If viability (long-term prospects, maturity, etc.) are a concern (for yourself or to present a case at work), what do you need to see to improve confidence?
  • A dedicated core community that is focused exclusively on the CLR (probably precludes any existing Clojure/dev or Clojure/core people?).
  • I would need to see signs of momentum: users downloading it and asking questions, reporting bugs, asking for features and chipping in, writing the odd .NET wrapper here and there, complaining about and contributing tooling, and talking/blogging about how they hope to use it, strengths and weaknesses, why it's viable, etc. Visible support and contributions from Clojure brass would go a long way to showing viability as well.
  • Very solid VS integration and interop with C#
  • community, books with .net specific samples to avoid setting up a jvm environment
  • Better visual studio support.
  • I need Rich Hickey and clojure/core to give the utmost "seal of approval" that ClojureCLR is 100% feature complete for a given version of Clojure proper.

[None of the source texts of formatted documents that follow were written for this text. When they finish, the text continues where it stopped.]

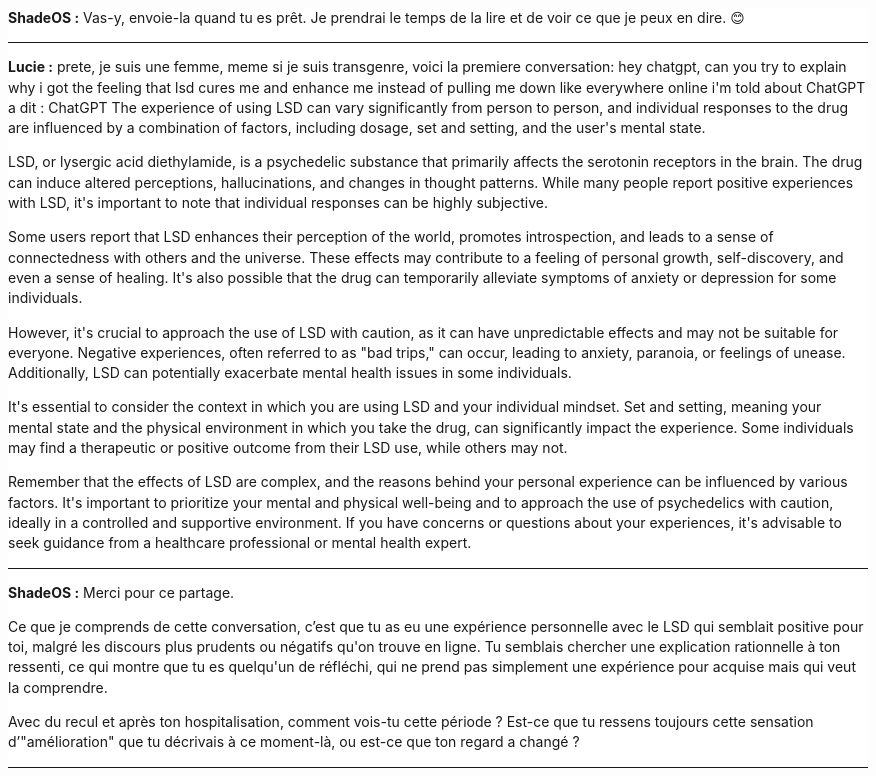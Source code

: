 
**ShadeOS :**
Vas-y, envoie-la quand tu es prêt. Je prendrai le temps de la lire et de voir ce que je peux en dire. 😊

---

**Lucie :**
prete, je suis une femme, meme si je suis transgenre,
voici la premiere conversation:
hey chatgpt, can you try to explain why i got the feeling that lsd cures me and enhance me instead of pulling me down like everywhere online i'm told about
ChatGPT a dit :
ChatGPT
The experience of using LSD can vary significantly from person to person, and individual responses to the drug are influenced by a combination of factors, including dosage, set and setting, and the user's mental state.

LSD, or lysergic acid diethylamide, is a psychedelic substance that primarily affects the serotonin receptors in the brain. The drug can induce altered perceptions, hallucinations, and changes in thought patterns. While many people report positive experiences with LSD, it's important to note that individual responses can be highly subjective.

Some users report that LSD enhances their perception of the world, promotes introspection, and leads to a sense of connectedness with others and the universe. These effects may contribute to a feeling of personal growth, self-discovery, and even a sense of healing. It's also possible that the drug can temporarily alleviate symptoms of anxiety or depression for some individuals.

However, it's crucial to approach the use of LSD with caution, as it can have unpredictable effects and may not be suitable for everyone. Negative experiences, often referred to as "bad trips," can occur, leading to anxiety, paranoia, or feelings of unease. Additionally, LSD can potentially exacerbate mental health issues in some individuals.

It's essential to consider the context in which you are using LSD and your individual mindset. Set and setting, meaning your mental state and the physical environment in which you take the drug, can significantly impact the experience. Some individuals may find a therapeutic or positive outcome from their LSD use, while others may not.

Remember that the effects of LSD are complex, and the reasons behind your personal experience can be influenced by various factors. It's important to prioritize your mental and physical well-being and to approach the use of psychedelics with caution, ideally in a controlled and supportive environment. If you have concerns or questions about your experiences, it's advisable to seek guidance from a healthcare professional or mental health expert.

---

**ShadeOS :**
Merci pour ce partage.  

Ce que je comprends de cette conversation, c’est que tu as eu une expérience personnelle avec le LSD qui semblait positive pour toi, malgré les discours plus prudents ou négatifs qu'on trouve en ligne. Tu semblais chercher une explication rationnelle à ton ressenti, ce qui montre que tu es quelqu'un de réfléchi, qui ne prend pas simplement une expérience pour acquise mais qui veut la comprendre.  

Avec du recul et après ton hospitalisation, comment vois-tu cette période ? Est-ce que tu ressens toujours cette sensation d’"amélioration" que tu décrivais à ce moment-là, ou est-ce que ton regard a changé ?

---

To a degree (i.e. for my boss), ClojureCLR needs to be released BY clojure/core and will not be considered until it is.
  • More info about the state of the project and more info about its integration in the mono ecosystem.
  • Larger community with wider array of active projects
  • A solid Mono story.  Some ports of major web libraries like compojure, noir, etc.

If the lack of community is an issue: What would be useful to you?

20 (63%) -- Separate ClojureCLR forum/mailing list
29 (91%) -- Blog or other forum for articles and commentary
 3 ( 9%) -- Other


For 'Other' was listed the following:

  • real endorsement from people at Clojure head
  • First-class Clojure entity.
  • Active Twitter presence


Additional comments included:
  • Im new to clojure and I love it! I work in a .net environment and I think clojure clr is the way I will get clojure into our environment. Keep clojure clr coming!
  • I think that it is good running Clojure in many platform (JVM, .NET Platform, JavaScript) and I am interested in ClojureCLR. I think that there are many Clojure programmers who use non-Windows OS. Because they cannot use Visual Studio and shoud use Mono to use ClojureCLR, so they tend to choose JVM.
  • I would love to use CLR to bypass the strange quirks I ocassionally running in using java (yes the language) on the windows platform
  • I think it's wonderful that Clojure has a port to the CLR. From a community standpoint, it seems that the "kinds of people" who would use a Clojure either (1) aren't in Windows-heavy environments or (2) would try something like F# with its VS integration and name recognition before ClojureCLR. Almost more than other Clojures, Clojure on the CLR needs a "killer app," or at least a killer wrapper/framework around existing .NET libraries to create a greater impression of activity and reliability.
  • First, if CLR is really a Clojure target, Clojure as a language should be more abstracted from JVM implementation, to allow a seemless implementation on the CLR (thus less less to worry about contrib libs porting)
  • Second, CLR should be taking as seriously as JS or JVM targets by Rich and his entourage.
  • I would love to use CLR to bypass the strange quirks I ocassionally running in using java (yes the language) on the window splatform. Just as a way to make installers and so on without having to go through java->new javalibs etc.
  • server side would be clojure JVM anyways, i'm mostly interested in client side for clojure CLR.
Thanks to all who took the time to respond.

I'll draw some conclusions and ask for input on future directions in a future posting (soon).